JB: Para iniciar esta entrevista gostaríamos de começar falando sobre sua formação e como aconteceu o ingresso do senhor no mundo do agronegócio?
Minha formação é em Administração de Empresas com mestrado em Finanças e, na verdade, a minha entrada no agronegócio foi meio casual.
Eu trabalhava em São Paulo, numa empresa metalúrgica, e recebi um convite para ser presidente da Kepler Weber lá em meados dos anos 1980, e depois disso fiquei no agronegócio. Mais tarde, após 10 anos, sai da Kepler Weber, que é armazenagem, aceitei um convite para assumir a John Deere, de máquinas agrícolas, onde fui responsável pelos negócios na América do Sul.
Dez anos mais tarde recebi outro convite para estruturar e organizar a área agrícola da SLC Agrícola. Cheguei lá em 2004, abrimos o capital dessa empresa em 2007, por R$ 14,00 a ação. No ano seguinte, foi feito um aumento no capital a R$ 28 a ação. Foi um sucesso muito grande. A empresa cresceu rápido, sendo hoje um modelo para o Brasil e para o mundo.
Depois disso, fui convidado para um outro desafio onde passei atuar com um Grupo de Investidores, criado para comprar companhias. Então esse Grupo acabou comprando a Maeda, a Vanguarda e a Brasil Ecodisel. A partir da fusão dessas três empresas nasceu a Terra Santa. O meu contrato teve duração de cinco anos e quando encerrou eu não quis renovar minha permanência e, desde primeiro de maio de 2018, assumi outro desafio: que é a Santa Colomba, onde pretendemos desenvolver um projeto muito desafiador também.
É uma empresa de 130 mil hectares de áreas próprias, que estamos começando a desenvolver. Hoje já temos 16 mil hectares de área plantada, sendo um projeto 100% irrigado, onde imaginamos chegar a uns 200 pivôs de irrigação, temos culturas como café, cacau, banana, algodão, tabaco, soja, milho e estamos analisando o lúpulo. É um projeto bem interessante e diversificado, mas espero que seja meu último projeto (risos).
Todas as empresas, exceto a última, eu fiquei sempre em torno de 10 anos. Na Terra Santa foi uma opção de ficar os cinco anos e passar para o Conselho de Administração, e aqui na Santa Colomba entrei como sócio do projeto.

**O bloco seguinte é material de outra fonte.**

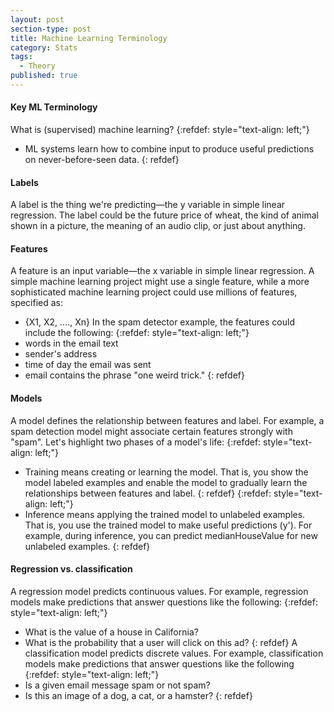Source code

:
 ```yaml
---
layout: post
section-type: post
title: Machine Learning Terminology
category: Stats
tags:
  - Theory
published: true
---
```


#### Key ML Terminology
What is (supervised) machine learning? 
{:refdef: style="text-align: left;"}
- ML systems learn how to combine input to produce useful predictions on never-before-seen data.
{: refdef}
#### Labels
A label is the thing we're predicting—the y variable in simple linear regression. The label could be the future price of wheat, the kind of animal shown in a picture, the meaning of an audio clip, or just about anything.
#### Features
A feature is an input variable—the x variable in simple linear regression. A simple machine learning project might use a single feature, while a more sophisticated machine learning project could use millions of features, specified as:
- {X1, X2, ...., Xn}
In the spam detector example, the features could include the following:
{:refdef: style="text-align: left;"}
- words in the email text
- sender's address
- time of day the email was sent
- email contains the phrase "one weird trick."
{: refdef}
#### Models
A model defines the relationship between features and label. For example, a spam detection model might associate certain features strongly with "spam". Let's highlight two phases of a model's life:
{:refdef: style="text-align: left;"}
- Training means creating or learning the model. That is, you show the model labeled examples and enable the model to gradually learn the relationships between features and label.
{: refdef}
{:refdef: style="text-align: left;"}
- Inference means applying the trained model to unlabeled examples. That is, you use the trained model to make useful predictions (y'). For example, during inference, you can predict medianHouseValue for new unlabeled examples.
{: refdef}
#### Regression vs. classification
A regression model predicts continuous values. For example, regression models make predictions that answer questions like the following:
{:refdef: style="text-align: left;"}
- What is the value of a house in California?
- What is the probability that a user will click on this ad?
{: refdef}
A classification model predicts discrete values. For example, classification models make predictions that answer questions like the following
{:refdef: style="text-align: left;"}
- Is a given email message spam or not spam?
- Is this an image of a dog, a cat, or a hamster?
{: refdef}
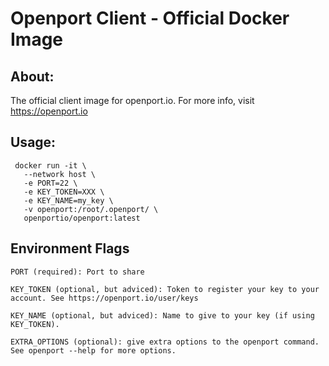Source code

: Openport Client - Official Docker Image
===

About:
---
The official client image for openport.io.
For more info, visit https://openport.io

Usage:
---

```shell
 docker run -it \
   --network host \
   -e PORT=22 \
   -e KEY_TOKEN=XXX \
   -e KEY_NAME=my_key \
   -v openport:/root/.openport/ \
   openportio/openport:latest
```

Environment Flags
---
```shell
PORT (required): Port to share

KEY_TOKEN (optional, but adviced): Token to register your key to your account. See https://openport.io/user/keys 

KEY_NAME (optional, but adviced): Name to give to your key (if using KEY_TOKEN).

EXTRA_OPTIONS (optional): give extra options to the openport command. See openport --help for more options.
```
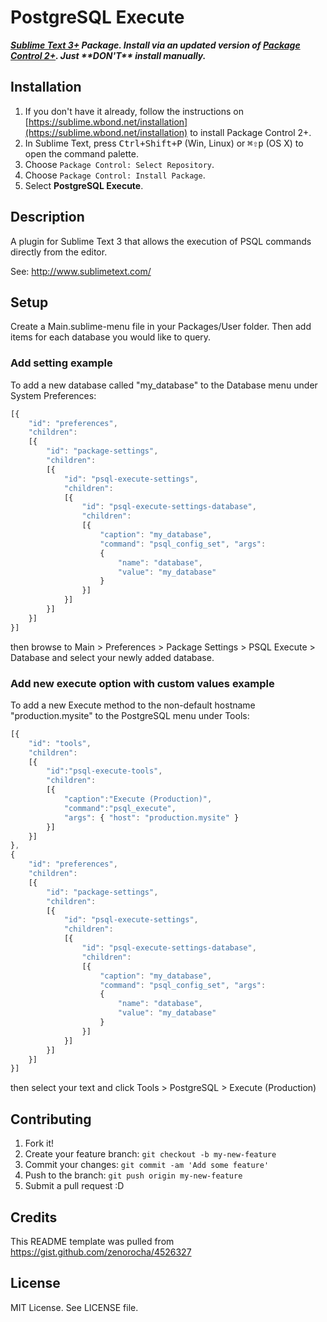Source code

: # PostgreSQL Execute
***[Sublime Text 3+](http://www.sublimetext.com/) Package. Install via an updated version of  [Package Control 2+](https://sublime.wbond.net/installation). Just &#42;&#42;DON'T&#42;&#42; install manually.***

## Installation

1. If you don't have it already, follow the instructions on [https://sublime.wbond.net/installation](https://sublime.wbond.net/installation) to install Package Control 2+.
2. In Sublime Text, press <kbd>Ctrl+Shift+P</kbd> (Win, Linux) or <kbd>⌘⇧p</kbd> (OS X) to open the command palette.
3. Choose `Package Control: Select Repository`.
4. Choose `Package Control: Install Package`.
5. Select **PostgreSQL Execute**.

## Description 
A plugin for Sublime Text 3 that allows the execution of PSQL commands directly from the editor.

See: http://www.sublimetext.com/


## Setup
Create a Main.sublime-menu file in your Packages/User folder. Then add items for each database you would like to query.

### Add setting example

To add a new database called "my_database" to the Database menu under System Preferences:

```js
[{
    "id": "preferences",
    "children":
    [{
        "id": "package-settings",
        "children":
        [{
            "id": "psql-execute-settings",
            "children":
            [{
                "id": "psql-execute-settings-database",
                "children":
                [{
                    "caption": "my_database",
                    "command": "psql_config_set", "args": 
                    {
                        "name": "database",
                        "value": "my_database"
                    }
                }]
            }]
        }]
    }]
}]
```

then browse to Main > Preferences > Package Settings > PSQL Execute > Database and select your newly added database.

### Add new execute option with custom values example

To add a new Execute method to the non-default hostname "production.mysite" to the PostgreSQL menu under Tools:

```js
[{
    "id": "tools",
    "children":
    [{
        "id":"psql-execute-tools",
        "children":
        [{
            "caption":"Execute (Production)",
            "command":"psql_execute",
            "args": { "host": "production.mysite" }
        }]
    }]
},
{
    "id": "preferences",
    "children":
    [{
        "id": "package-settings",
        "children":
        [{
            "id": "psql-execute-settings",
            "children":
            [{
                "id": "psql-execute-settings-database",
                "children":
                [{
                    "caption": "my_database",
                    "command": "psql_config_set", "args": 
                    {
                        "name": "database",
                        "value": "my_database"
                    }
                }]
            }]
        }]
    }]
}]
```

then select your text and click Tools > PostgreSQL > Execute (Production)

## Contributing
1. Fork it!
2. Create your feature branch: `git checkout -b my-new-feature`
3. Commit your changes: `git commit -am 'Add some feature'`
4. Push to the branch: `git push origin my-new-feature`
5. Submit a pull request :D

## Credits
This README template was pulled from https://gist.github.com/zenorocha/4526327
## License
MIT License. See LICENSE file.
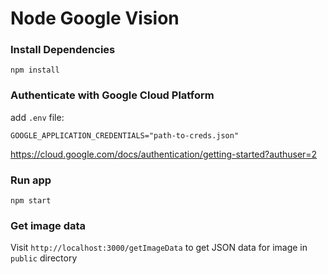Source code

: # Node Google Vision

### Install Dependencies
`npm install`

### Authenticate with Google Cloud Platform
add `.env` file:

```
GOOGLE_APPLICATION_CREDENTIALS="path-to-creds.json"
```
https://cloud.google.com/docs/authentication/getting-started?authuser=2

### Run app
`npm start`

### Get image data

Visit `http://localhost:3000/getImageData` to get JSON data for image in `public` directory
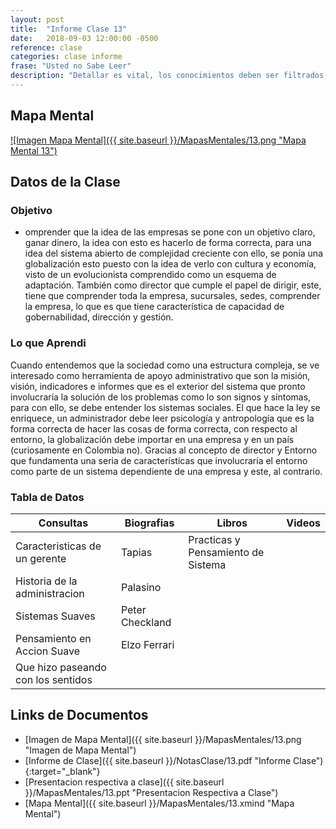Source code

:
 ```yaml
---
layout: post
title:  "Informe Clase 13"
date:   2018-09-03 12:00:00 -0500
reference: clase
categories: clase informe
frase: "Usted no Sabe Leer"
description: "Detallar es vital, los conocimientos deben ser filtrados y se deben usar para procesos de concepcion posteriores, por ello la cultura del desaprendizaje."
---
```


## Mapa Mental
<a href="{{ site.baseurl }}/MapasMentales/13.png">![Imagen Mapa Mental]({{ site.baseurl }}/MapasMentales/13.png "Mapa Mental 13")</a>

## Datos de la Clase
### Objetivo
- omprender que la idea de las empresas se pone con un objetivo claro, ganar dinero, la idea con esto es hacerlo de forma correcta, para una idea del sistema abierto de complejidad creciente con ello, se ponía una globalización esto puesto con la idea de verlo con cultura y economía, visto de un evolucionista comprendido como un esquema de adaptación. También como director que cumple el papel de dirigir, este, tiene que comprender toda la empresa, sucursales, sedes, comprender la empresa, lo que es que tiene característica de capacidad de gobernabilidad, dirección y gestión.

### Lo que Aprendi
Cuando entendemos que la sociedad como una estructura compleja, se ve interesado como herramienta de apoyo administrativo que son la misión, visión, indicadores e informes que es el exterior del sistema que pronto involucraría la solución de los problemas como lo son signos y síntomas, para con ello, se debe entender los sistemas sociales. El que hace la ley se enriquece, un administrador debe leer psicología y antropología que es la forma correcta de hacer las cosas de forma correcta, con respecto al entorno, la globalización     debe importar en una empresa y en un país (curiosamente en Colombia no). Gracias al concepto de director y Entorno que fundamenta una seria de características que involucraría el entorno como parte de un sistema dependiente de una empresa y este, al contrario.

### Tabla de Datos

| Consultas                          | Biografias      | Libros                             | Videos |
| ---------                          | ----------      | ------                             | ------ |
| Caracteristicas de un gerente      | Tapias          | Practicas y Pensamiento de Sistema |        |
| Historia de la administracion      | Palasino        |                                    |        |
| Sistemas Suaves                    | Peter Checkland |                                    |        |
| Pensamiento en Accion Suave        | Elzo Ferrari    |                                    |        |
| Que hizo paseando con los sentidos |                 |                                    |        |


## Links de Documentos
- [Imagen de Mapa Mental]({{ site.baseurl }}/MapasMentales/13.png "Imagen de Mapa Mental")
- [Informe de Clase]({{ site.baseurl }}/NotasClase/13.pdf "Informe Clase"){:target="_blank"}
- [Presentacion respectiva a clase]({{ site.baseurl }}/MapasMentales/13.ppt "Presentacion Respectiva a Clase")
- [Mapa Mental]({{ site.baseurl }}/MapasMentales/13.xmind "Mapa Mental")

JB: O senhor que já esteve no comando de grandes empresas do setor agrícola brasileiro em diferentes cenários políticos, qual sua expectativa para a partir de 2019, com o novo presidente e a nova ministra da Agricultura?
As empresas agrícolas foram muito bem nos últimos dois anos, o agronegócio como um todo foi bem, apesar do Brasil não estar bem. E a expectativa que se tem hoje, não só do agronegócio, mas de todo Brasil é de uma esperança muito grande. A gente percebe conversando com as pessoas e com os próprios empresários um entusiasmo em função do novo presidente. Eu também estou otimista. Acredito que teremos uma nova forma de gestão. Eu rodo pelo mundo e ainda ouço falar muito do lado negativo do Brasil como a corrupção, por exemplo. E o novo presidente é bem ao contrário, não existe nada que desabone ele. Então, acredito que o Brasil deva encontrar uma nova forma de gestão.
Como presido a ABRAPA, acompanhei a criação do Instituto Pensar, que congrega cerca de 130 deputados e outros 10 ou 12 senadores, em torno de 140 pessoas. O objetivo desse Instituto é fornecer informações e dados para embasar novos projetos e leis. A partir disso, o Instituto Pensar deu origem a Frente Parlamentar de Agricultura. Hoje não é só a ABRAPA que está dentro desse Instituto, são mais de 40 associações que contribuem e participam. Então! Foi essa Frente Parlamentar que indicou a Tereza Cristina para assumir a pasta de ministra da Agricultura. Na verdade, indicamos dois, a Tereza Cristina acabou sendo a escolhida.
JB: Quais são os principais gargalos que o agronegócio brasileiro ainda precisa superar e como o senhor viu a aplicação da tabela do frete?
O Brasil é o primeiro na produção de uma série de produtos. No entanto, ainda temos gargalos muito grandes, sendo o maior deles a infraestrutura. Quando falo em infraestrutura estou falando em portos, estradas e agora temos essa tabela do frete que realmente complicou muito. Essa tabela de preço é inviável. É o mercado que tem que definir o preço do frete. O produtor sempre soube que quando o frete é baixo ele paga menos e quando a demanda é maior ele paga mais. Sempre foi assim. Na época de safra o frete sempre foi bem mais caro e quando tem mais caminhão disponível paga-se menos.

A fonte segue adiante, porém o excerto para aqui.